GREEDY CLIQUE UPPER SHIFT THEOREM. For some 0 in A contained in Q,
every order invariant graph on A^k has a greedy clique containing its
upper shift.

THEOREM 4.1. The Greedy Clique Upper Shift Theorem is provably
equivalent, over WKL_0, to Con(SRP). It is provable in SRP+ but not in
any consistent fragment of SRP that logically implies RCA_0.

Let f:A^2 into A, A contained in Q. The f-sets are analogous to the
semialgebraic sets in semialgebraic geometry with rational
coeffeicients.

An f-set is a subset of some A^k which is in the Boolean algebra
generated by inequalities in f, without constants.

In the language of model theory, the f-sets are the quantifier free
definable without parameters in (A,<,f).

The f-graphs are the graphs on the A^k whose edge relation is an f-set
of dimension 2k.

EXOTIC GREEDY CLIQUE EMBEDDING THEOREM. For some f:A^2 into A, N
contained in A contained in Q, every f-graph has a greedy clique with
the nontrivial embedding f(x,ceiling(x+1)).

Here the ceiling of x is the least integer >= x.

THEOREM 4.2. The Exotic Maximal Clique Embedding Theorem is provably
equivalent, over WKL_0, to Con(HUGE). It is provable in HUGE+ but not
in any consistent fragment of HUGE that logically implies RCA_0.

Here HUGE+ = ZFC + (forall n)(there exists an elementary embedding
j:V(alpha) into V(beta) with critical point kappa, where alpha = j^(n)
(kappa)). HUGE = ZFC + {there exists an elementary embedding
j:V(alpha) into V(beta) with critical point kappa, where alpha = j^(n)
(kappa))}_n.

5. Sequential Constructions.

We first associate an obvious nondeterministic infinite sequential
construction based on The Greedy Clique Split Theorem.

Fix an order invariant graph G on rational [-1,1]^k.

Let us start with any vectors x_1,x_2,... in rational [-1,1]^k. In the
G,x_1,x_2,... construction, each term x_i is replaced by some y such
that (x,y) is not an edge in G.

INFINITE CONSTRUCTION THEOREM. Let G be an order invariant graph on
rational [-1,1]^k, and x_1,x_2,... lie in rational [-1,1]^k. The
G,x_1,x_2,... construction can be carried out so that the resulting
vectors form a clique in G.

INFINITE SPLIT CONSTRUCTION THEOREM. Let G be an order invariant graph
on rational [-1,1]^k, and x_1,x_2,... lie in rational [-1,1]^k. The
G,x_1,x_2,... construction can be carried out so that the resulting
vectors, together with their strict upper shifts, form a clique in G.

THEOREM 5.1. The Infinite Construction Theorem is provable in RCA_0.
The Infinite Split Construction Theorem is provably equivalent to
Con(SMAH) over WKL_0. It is provable in SMAH+ but not in any
consistant fragment of SMAH that logically implies RCA_0.

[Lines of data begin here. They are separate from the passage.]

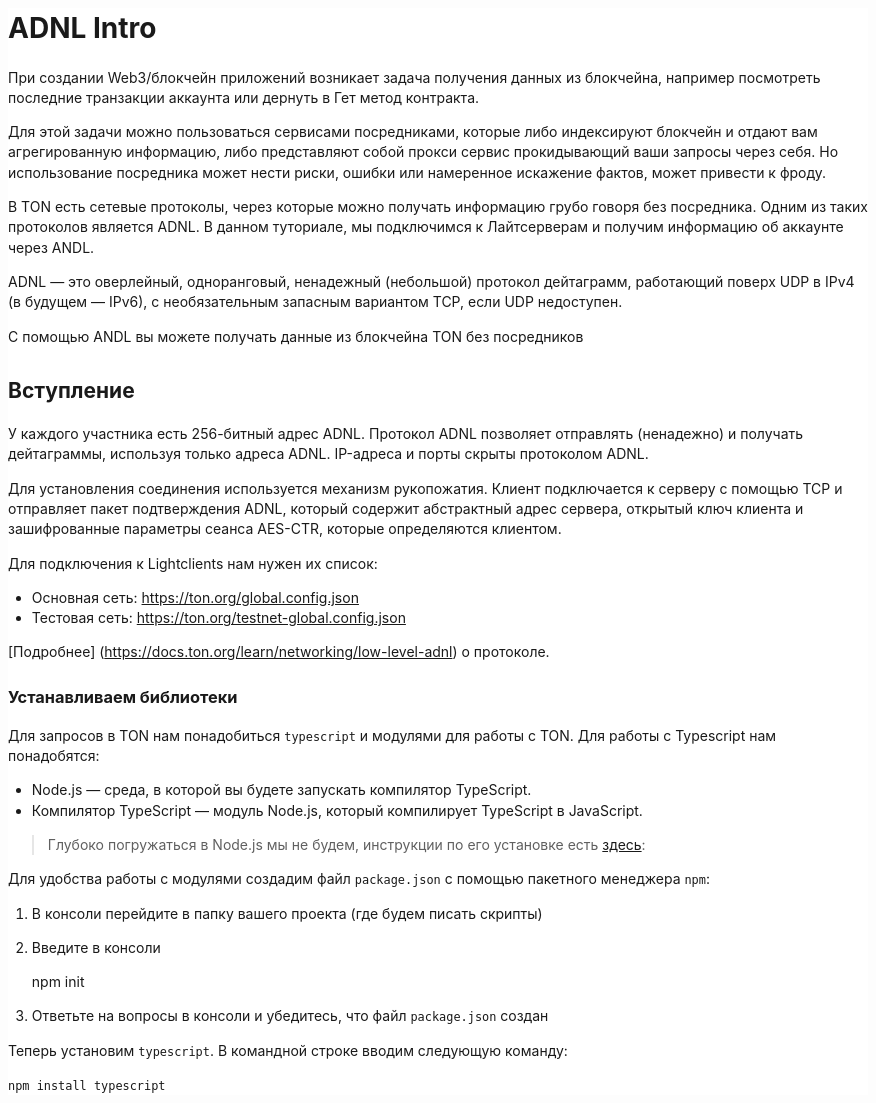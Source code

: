 # ADNL Intro

При создании Web3/блокчейн приложений возникает задача получения данных из блокчейна, например посмотреть последние транзакции аккаунта или дернуть в Гет метод контракта.

Для этой задачи можно пользоваться сервисами посредниками, которые либо индексируют блокчейн и отдают вам агрегированную информацию, либо представляют собой прокси сервис прокидывающий ваши запросы через себя. Но использование посредника может нести риски, ошибки или намеренное искажение фактов, может привести к фроду.

В TON есть сетевые протоколы, через которые можно получать информацию грубо говоря без посредника. Одним из таких протоколов является ADNL. В данном туториале, мы подключимся к Лайтсерверам и получим информацию об аккаунте через ANDL.

ADNL — это оверлейный, одноранговый, ненадежный (небольшой) протокол дейтаграмм, работающий поверх UDP в IPv4 (в будущем — IPv6), с необязательным запасным вариантом TCP, если UDP недоступен.

С помощью ANDL вы можете получать данные из блокчейна TON без посредников

## Вступление

У каждого участника есть 256-битный адрес ADNL. Протокол ADNL позволяет отправлять (ненадежно) и получать дейтаграммы, используя только адреса ADNL. IP-адреса и порты скрыты протоколом ADNL.

Для установления соединения используется механизм рукопожатия. Клиент подключается к серверу с помощью TCP и отправляет пакет подтверждения ADNL, который содержит абстрактный адрес сервера, открытый ключ клиента и зашифрованные параметры сеанса AES-CTR, которые определяются клиентом.

Для подключения к Lightclients нам нужен их список:
- Основная сеть: https://ton.org/global.config.json
- Тестовая сеть: https://ton.org/testnet-global.config.json

[Подробнее] (https://docs.ton.org/learn/networking/low-level-adnl) о протоколе.

### Устанавливаем библиотеки

Для запросов в TON нам понадобиться `typescript` и модулями для работы с TON.
Для работы с Typescript нам понадобятся:
- Node.js — среда, в которой вы будете запускать компилятор TypeScript.
- Компилятор TypeScript — модуль Node.js, который компилирует TypeScript в JavaScript.

> Глубоко погружаться в Node.js мы не будем, инструкции по его установке есть [здесь](https://nodejs.org/en/download/): 

Для удобства работы с модулями создадим файл `package.json` c помощью пакетного менеджера `npm`:
1.  В консоли перейдите в папку вашего проекта (где будем писать скрипты)
2.  Введите в консоли 

	npm init
		
3. Ответьте на вопросы в консоли и убедитесь, что файл `package.json` создан

Теперь установим `typescript`. В командной строке вводим следующую команду:

	npm install typescript
		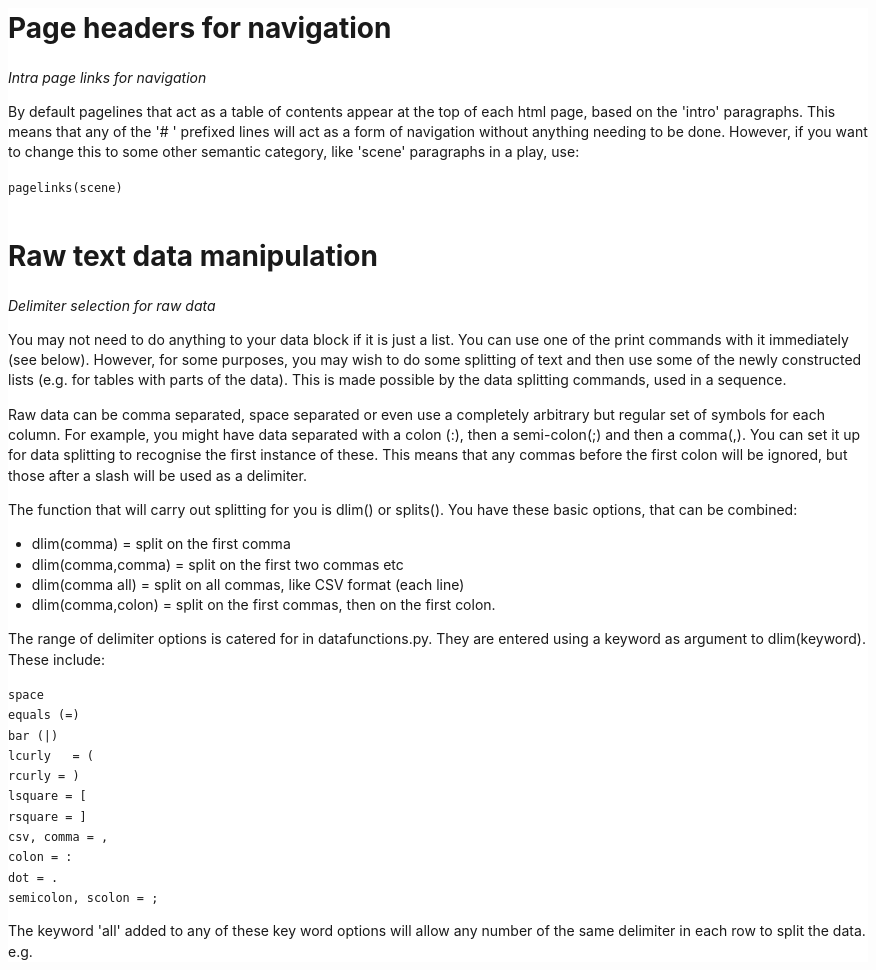# Page headers for navigation

*Intra page links for navigation*

By default pagelines that act as a table of contents appear at the top of each html page, based on the 'intro' paragraphs.  This means that any of the '# ' prefixed lines will act as a form of navigation without anything needing to be done.  However, if you want to change this to some other semantic category, like 'scene' paragraphs in a play, use:

```
pagelinks(scene)
```

# Raw text data manipulation 

*Delimiter selection for raw data*

You may not need to do anything to your data block if it is just a list.  You can use one of the print commands with it immediately (see below).  However, for some purposes, you may wish to do some splitting of text and then use some of the newly constructed lists (e.g. for tables with parts of the data).  This is made possible by the data splitting commands, used in a sequence.

Raw data can be comma separated, space separated or even use a completely arbitrary but regular set of symbols for each column.  For example, you might have data separated with a colon (:), then a semi-colon(;) and then a comma(,).  You can set it up for data splitting to recognise the first instance of these.  This means that any commas before the first colon will be ignored, but those after a slash will be used as a delimiter.

The function that will carry out splitting for you is dlim() or splits().  You have these basic options, that can be combined:

- dlim(comma) = split on the first comma
- dlim(comma,comma) = split on the first two commas etc
- dlim(comma all) = split on all commas, like CSV format (each line)
- dlim(comma,colon) = split on the first commas, then on the first colon.

The range of delimiter options is catered for in datafunctions.py.  They are entered using a keyword as argument to dlim(keyword).  These include:

```
space
equals (=)
bar (|)
lcurly   = (
rcurly = )
lsquare = [
rsquare = ]
csv, comma = ,
colon = :
dot = .
semicolon, scolon = ;
```

The keyword 'all' added to any of these key word options will allow any number of the same delimiter in each row to split the data.  e.g.
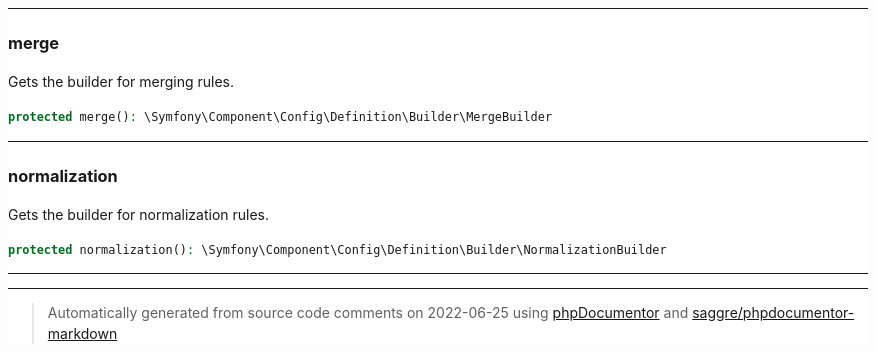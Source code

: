 









***

### merge

Gets the builder for merging rules.

```php
protected merge(): \Symfony\Component\Config\Definition\Builder\MergeBuilder
```











***

### normalization

Gets the builder for normalization rules.

```php
protected normalization(): \Symfony\Component\Config\Definition\Builder\NormalizationBuilder
```











***


***
> Automatically generated from source code comments on 2022-06-25 using [phpDocumentor](http://www.phpdoc.org/) and [saggre/phpdocumentor-markdown](https://github.com/Saggre/phpDocumentor-markdown)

We now consider the G,x_1,...,x_n construction, where x_1,...,x_n lie
in rational [-1,1]^k.

FINITE SPLIT CONSTRUCTION THEOREM. Let G be an order invariant graph
on rational [=1,1]^k, and x_1,...,x_n lie in rational [-1,1]^k. The
G,x_1,...,x_n construction can be carried out so that the resulting
vectors, together with their strict upper shifts, form a clique in G.

THEOREM 5.2. The Finite Split Construction Theorem is provable in RCA_0.

In the normed G,x_1,...,x_n construction, every x_i replaced by some
y, where (x,y) is not an edge in G, and the norm of y is at most 8k
times the norm of x_i.

NORMED FINITE SPLIT CONSTRUCTION THEOREM. Let G be an order invariant
graph on rational [=1,1]^k, and x_1,...,x_n lie in rational [-1,1]^k.
The normed G,x_1,...,x_n construction can be carried out so that the
resulting vectors, together with their strict upper splits, form a
clique in G.

THEOREM 5.3. The Normed Finite Split Construction Theorem is provably
equivalent to Con(SMAH) over WKL_0. It is provable in SMAH+ but not in
any consistant fragment of SMAH that logically implies RCA_0.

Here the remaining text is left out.